Work instruction -> Drop every image and restate the entries below word for word.

Plain-text document sources:
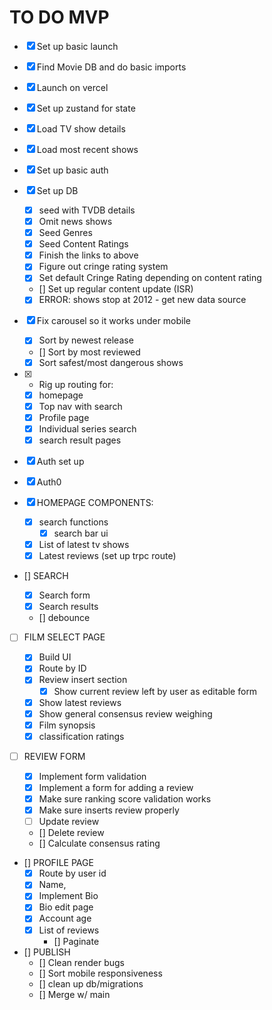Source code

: # TO DO MVP

- [x] Set up basic launch
- [x] Find Movie DB and do basic imports
- [x] Launch on vercel
- [x] Set up zustand for state
- [x] Load TV show details
- [x] Load most recent shows
- [x] Set up basic auth

- [x] Set up DB

  - [x] seed with TVDB details
  - [x] Omit news shows
  - [x] Seed Genres
  - [x] Seed Content Ratings
  - [x] Finish the links to above
  - [x] Figure out cringe rating system
  - [x] Set default Cringe Rating depending on content rating
  - [] Set up regular content update (ISR)
  - [x] ERROR: shows stop at 2012 - get new data source

- [x] Fix carousel so it works under mobile

  - [x] Sort by newest release
  - [] Sort by most reviewed
  - [x] Sort safest/most dangerous shows

- [x] - Rig up routing for:
  - [x] homepage
  - [x] Top nav with search
  - [x] Profile page
  - [x] Individual series search
  - [x] search result pages

- [x] Auth set up
- [x] Auth0

- [x] HOMEPAGE COMPONENTS:
  - [x] search functions
    - [x] search bar ui
  - [x] List of latest tv shows
  - [x] Latest reviews (set up trpc route)

- [] SEARCH

  - [x] Search form
  - [x] Search results
  - [] debounce

- [ ] FILM SELECT PAGE

  - [x] Build UI
  - [x] Route by ID
  - [x] Review insert section
    - [x] Show current review left by user as editable form
  - [x] Show latest reviews
  - [x] Show general consensus review weighing
  - [x] Film synopsis
  - [x] classification ratings

- [ ] REVIEW FORM

  - [x] Implement form validation
  - [x] Implement a form for adding a review
  - [x] Make sure ranking score validation works
  - [x] Make sure inserts review properly
  - [ ] Update review
  - [] Delete review
  - [] Calculate consensus rating

- [] PROFILE PAGE
  - [x] Route by user id
  - [x] Name,
  - [x] Implement Bio
  - [x] Bio edit page
  - [x] Account age
  - [x] List of reviews
    - [] Paginate

- [] PUBLISH
  - [] Clean render bugs
  - [] Sort mobile responsiveness
  - [] clean up db/migrations
  - [] Merge w/ main
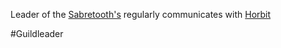 Leader of the [Sabretooth's](Sabretooth's%20Guild.md)
regularly communicates with [Horbit](Horbit%20Hasbin.md)

#Guildleader 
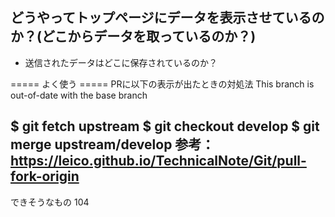 ## どうやってトップページにデータを表示させているのか？(どこからデータを取っているのか？)

- 送信されたデータはどこに保存されているのか？

===== よく使う =====
PRに以下の表示が出たときの対処法
This branch is out-of-date with the base branch

$ git fetch upstream
$ git checkout develop
$ git merge upstream/develop
参考： https://leico.github.io/TechnicalNote/Git/pull-fork-origin
---







できそうなもの
104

Response area ->
Source code

: # TO DO MVP

- [x] Set up basic launch
- [x] Find Movie DB and do basic imports
- [x] Launch on vercel
- [x] Set up zustand for state
- [x] Load TV show details
- [x] Load most recent shows
- [x] Set up basic auth

- [x] Set up DB

  - [x] seed with TVDB details
  - [x] Omit news shows
  - [x] Seed Genres
  - [x] Seed Content Ratings
  - [x] Finish the links to above
  - [x] Figure out cringe rating system
  - [x] Set default Cringe Rating depending on content rating
  - [] Set up regular content update (ISR)
  - [x] ERROR: shows stop at 2012 - get new data source

- [x] Fix carousel so it works under mobile

  - [x] Sort by newest release
  - [] Sort by most reviewed
  - [x] Sort safest/most dangerous shows

- [x] - Rig up routing for:
  - [x] homepage
  - [x] Top nav with search
  - [x] Profile page
  - [x] Individual series search
  - [x] search result pages

- [x] Auth set up
- [x] Auth0

- [x] HOMEPAGE COMPONENTS:
  - [x] search functions
    - [x] search bar ui
  - [x] List of latest tv shows
  - [x] Latest reviews (set up trpc route)

- [] SEARCH

  - [x] Search form
  - [x] Search results
  - [] debounce

- [ ] FILM SELECT PAGE

  - [x] Build UI
  - [x] Route by ID
  - [x] Review insert section
    - [x] Show current review left by user as editable form
  - [x] Show latest reviews
  - [x] Show general consensus review weighing
  - [x] Film synopsis
  - [x] classification ratings

- [ ] REVIEW FORM

  - [x] Implement form validation
  - [x] Implement a form for adding a review
  - [x] Make sure ranking score validation works
  - [x] Make sure inserts review properly
  - [ ] Update review
  - [] Delete review
  - [] Calculate consensus rating

- [] PROFILE PAGE
  - [x] Route by user id
  - [x] Name,
  - [x] Implement Bio
  - [x] Bio edit page
  - [x] Account age
  - [x] List of reviews
    - [] Paginate

- [] PUBLISH
  - [] Clean render bugs
  - [] Sort mobile responsiveness
  - [] clean up db/migrations
  - [] Merge w/ main
 Leader of the [Sabretooth's](Sabretooth's%20Guild.md)
regularly communicates with [Horbit](Horbit%20Hasbin.md)

#Guildleader 
 ## どうやってトップページにデータを表示させているのか？(どこからデータを取っているのか？)

- 送信されたデータはどこに保存されているのか？

===== よく使う =====
PRに以下の表示が出たときの対処法
This branch is out-of-date with the base branch

$ git fetch upstream
$ git checkout develop
$ git merge upstream/develop
参考： https://leico.github.io/TechnicalNote/Git/pull-fork-origin
---







できそうなもの
104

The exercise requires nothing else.